== EXTRACTED ENTRIES

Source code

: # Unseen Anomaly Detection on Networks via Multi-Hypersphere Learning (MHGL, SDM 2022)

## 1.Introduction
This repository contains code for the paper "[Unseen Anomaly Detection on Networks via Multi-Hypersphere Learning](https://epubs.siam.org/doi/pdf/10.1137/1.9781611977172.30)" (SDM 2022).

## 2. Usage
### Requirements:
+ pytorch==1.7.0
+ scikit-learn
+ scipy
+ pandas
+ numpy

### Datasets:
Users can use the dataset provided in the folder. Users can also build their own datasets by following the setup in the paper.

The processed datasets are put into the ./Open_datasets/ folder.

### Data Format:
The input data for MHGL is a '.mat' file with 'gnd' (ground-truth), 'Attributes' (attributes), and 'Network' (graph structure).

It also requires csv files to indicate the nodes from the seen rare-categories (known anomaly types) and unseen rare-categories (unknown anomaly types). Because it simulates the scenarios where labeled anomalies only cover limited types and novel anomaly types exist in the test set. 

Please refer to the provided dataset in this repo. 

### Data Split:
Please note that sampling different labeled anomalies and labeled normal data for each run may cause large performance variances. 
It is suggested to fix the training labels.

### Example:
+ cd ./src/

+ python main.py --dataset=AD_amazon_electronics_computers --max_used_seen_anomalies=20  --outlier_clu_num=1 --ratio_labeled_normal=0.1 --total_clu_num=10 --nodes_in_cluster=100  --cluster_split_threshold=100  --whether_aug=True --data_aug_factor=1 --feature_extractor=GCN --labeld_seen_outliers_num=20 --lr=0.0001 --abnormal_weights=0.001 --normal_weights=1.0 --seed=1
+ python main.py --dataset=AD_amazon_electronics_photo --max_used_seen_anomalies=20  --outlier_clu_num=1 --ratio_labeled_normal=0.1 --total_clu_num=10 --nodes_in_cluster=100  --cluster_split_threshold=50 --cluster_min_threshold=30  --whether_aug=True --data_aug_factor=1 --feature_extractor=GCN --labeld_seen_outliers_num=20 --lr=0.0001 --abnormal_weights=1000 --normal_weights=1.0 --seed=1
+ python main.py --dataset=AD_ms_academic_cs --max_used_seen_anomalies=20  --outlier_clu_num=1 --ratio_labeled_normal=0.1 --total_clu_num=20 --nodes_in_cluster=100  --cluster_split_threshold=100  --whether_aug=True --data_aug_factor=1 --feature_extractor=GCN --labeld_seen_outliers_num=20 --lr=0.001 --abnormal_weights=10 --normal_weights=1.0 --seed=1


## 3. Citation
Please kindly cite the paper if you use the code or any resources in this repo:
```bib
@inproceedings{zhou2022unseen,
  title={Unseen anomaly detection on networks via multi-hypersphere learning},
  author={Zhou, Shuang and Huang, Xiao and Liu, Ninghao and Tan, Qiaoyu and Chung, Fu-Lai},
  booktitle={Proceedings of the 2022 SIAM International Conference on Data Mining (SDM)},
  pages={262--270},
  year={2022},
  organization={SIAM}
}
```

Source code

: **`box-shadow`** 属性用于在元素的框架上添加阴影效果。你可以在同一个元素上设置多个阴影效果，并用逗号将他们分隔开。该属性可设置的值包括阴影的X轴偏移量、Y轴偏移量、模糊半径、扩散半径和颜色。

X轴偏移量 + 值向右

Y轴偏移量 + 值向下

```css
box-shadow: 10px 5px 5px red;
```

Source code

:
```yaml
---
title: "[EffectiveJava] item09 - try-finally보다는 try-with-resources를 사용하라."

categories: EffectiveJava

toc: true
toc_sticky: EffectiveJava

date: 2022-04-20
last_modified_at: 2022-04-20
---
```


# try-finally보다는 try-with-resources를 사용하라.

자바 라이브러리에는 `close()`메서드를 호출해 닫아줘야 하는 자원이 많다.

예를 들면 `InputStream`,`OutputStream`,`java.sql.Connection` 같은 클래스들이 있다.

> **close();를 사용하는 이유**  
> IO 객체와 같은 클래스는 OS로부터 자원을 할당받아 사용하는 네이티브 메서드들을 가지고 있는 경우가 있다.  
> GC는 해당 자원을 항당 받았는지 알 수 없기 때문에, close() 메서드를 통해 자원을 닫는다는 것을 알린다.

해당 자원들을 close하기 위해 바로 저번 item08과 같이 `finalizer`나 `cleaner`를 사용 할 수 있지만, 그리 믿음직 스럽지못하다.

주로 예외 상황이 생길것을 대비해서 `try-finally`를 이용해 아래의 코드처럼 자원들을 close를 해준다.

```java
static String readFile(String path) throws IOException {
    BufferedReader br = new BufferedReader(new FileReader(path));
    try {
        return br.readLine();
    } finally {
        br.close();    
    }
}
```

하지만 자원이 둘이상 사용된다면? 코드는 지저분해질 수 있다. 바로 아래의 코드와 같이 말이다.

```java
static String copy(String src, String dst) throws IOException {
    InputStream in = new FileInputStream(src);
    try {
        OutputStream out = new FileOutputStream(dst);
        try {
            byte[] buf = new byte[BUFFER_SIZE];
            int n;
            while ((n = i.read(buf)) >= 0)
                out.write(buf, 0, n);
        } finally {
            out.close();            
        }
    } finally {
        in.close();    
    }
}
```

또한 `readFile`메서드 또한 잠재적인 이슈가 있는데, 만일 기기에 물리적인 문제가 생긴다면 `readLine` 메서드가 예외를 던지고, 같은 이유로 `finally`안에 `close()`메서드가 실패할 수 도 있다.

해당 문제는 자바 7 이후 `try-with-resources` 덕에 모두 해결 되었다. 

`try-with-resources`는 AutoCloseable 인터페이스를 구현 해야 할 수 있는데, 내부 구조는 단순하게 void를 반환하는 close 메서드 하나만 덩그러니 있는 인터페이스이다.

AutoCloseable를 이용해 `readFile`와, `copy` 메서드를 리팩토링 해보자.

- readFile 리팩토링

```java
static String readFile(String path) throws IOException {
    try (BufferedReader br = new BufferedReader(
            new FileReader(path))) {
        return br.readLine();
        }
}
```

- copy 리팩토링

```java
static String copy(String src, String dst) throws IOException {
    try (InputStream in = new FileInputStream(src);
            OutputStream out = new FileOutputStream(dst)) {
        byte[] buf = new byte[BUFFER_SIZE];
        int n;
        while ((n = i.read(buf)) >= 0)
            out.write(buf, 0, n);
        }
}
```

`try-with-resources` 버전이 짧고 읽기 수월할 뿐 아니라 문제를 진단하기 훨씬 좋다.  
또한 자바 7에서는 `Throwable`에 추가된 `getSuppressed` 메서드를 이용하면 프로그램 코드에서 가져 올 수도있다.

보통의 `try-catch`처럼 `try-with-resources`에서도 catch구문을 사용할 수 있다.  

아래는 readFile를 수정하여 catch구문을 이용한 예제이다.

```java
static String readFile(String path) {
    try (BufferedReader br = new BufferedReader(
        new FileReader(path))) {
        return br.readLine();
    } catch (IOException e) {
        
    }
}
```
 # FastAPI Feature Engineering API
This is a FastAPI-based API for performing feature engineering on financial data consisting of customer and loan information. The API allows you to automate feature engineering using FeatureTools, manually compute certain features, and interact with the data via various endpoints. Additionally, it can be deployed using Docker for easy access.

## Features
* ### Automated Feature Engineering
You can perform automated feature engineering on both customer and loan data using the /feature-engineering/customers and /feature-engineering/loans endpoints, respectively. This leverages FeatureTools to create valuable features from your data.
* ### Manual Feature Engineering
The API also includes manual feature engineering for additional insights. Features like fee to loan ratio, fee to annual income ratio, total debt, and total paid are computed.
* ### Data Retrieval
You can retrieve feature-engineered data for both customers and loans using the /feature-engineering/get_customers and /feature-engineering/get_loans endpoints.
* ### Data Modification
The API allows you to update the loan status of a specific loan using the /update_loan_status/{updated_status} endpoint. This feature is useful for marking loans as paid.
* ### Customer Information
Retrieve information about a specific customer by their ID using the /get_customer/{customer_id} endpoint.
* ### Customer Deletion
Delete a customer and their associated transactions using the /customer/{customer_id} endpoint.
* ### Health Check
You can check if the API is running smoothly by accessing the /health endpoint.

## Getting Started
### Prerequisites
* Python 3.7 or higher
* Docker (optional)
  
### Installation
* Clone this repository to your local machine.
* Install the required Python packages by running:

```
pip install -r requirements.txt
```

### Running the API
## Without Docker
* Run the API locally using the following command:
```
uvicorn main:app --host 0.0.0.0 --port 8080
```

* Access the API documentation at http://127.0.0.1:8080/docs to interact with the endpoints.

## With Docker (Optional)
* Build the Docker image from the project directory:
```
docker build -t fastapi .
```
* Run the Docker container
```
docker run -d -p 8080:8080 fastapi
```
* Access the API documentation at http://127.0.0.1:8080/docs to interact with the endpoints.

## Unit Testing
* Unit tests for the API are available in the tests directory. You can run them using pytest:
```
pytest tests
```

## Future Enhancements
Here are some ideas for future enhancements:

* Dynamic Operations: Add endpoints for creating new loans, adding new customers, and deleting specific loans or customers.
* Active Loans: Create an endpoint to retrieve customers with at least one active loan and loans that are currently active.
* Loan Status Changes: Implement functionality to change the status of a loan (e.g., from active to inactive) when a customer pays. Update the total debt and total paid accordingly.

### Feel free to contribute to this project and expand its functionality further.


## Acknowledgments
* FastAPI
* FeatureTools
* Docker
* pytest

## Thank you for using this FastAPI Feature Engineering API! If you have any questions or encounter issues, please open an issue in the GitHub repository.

====

▶ [WORK REQUIRED] How many of the lines above contain the string "EffectiveJava"? Give the number only.

▶ [RESULT OF THIS EXERCISE] 3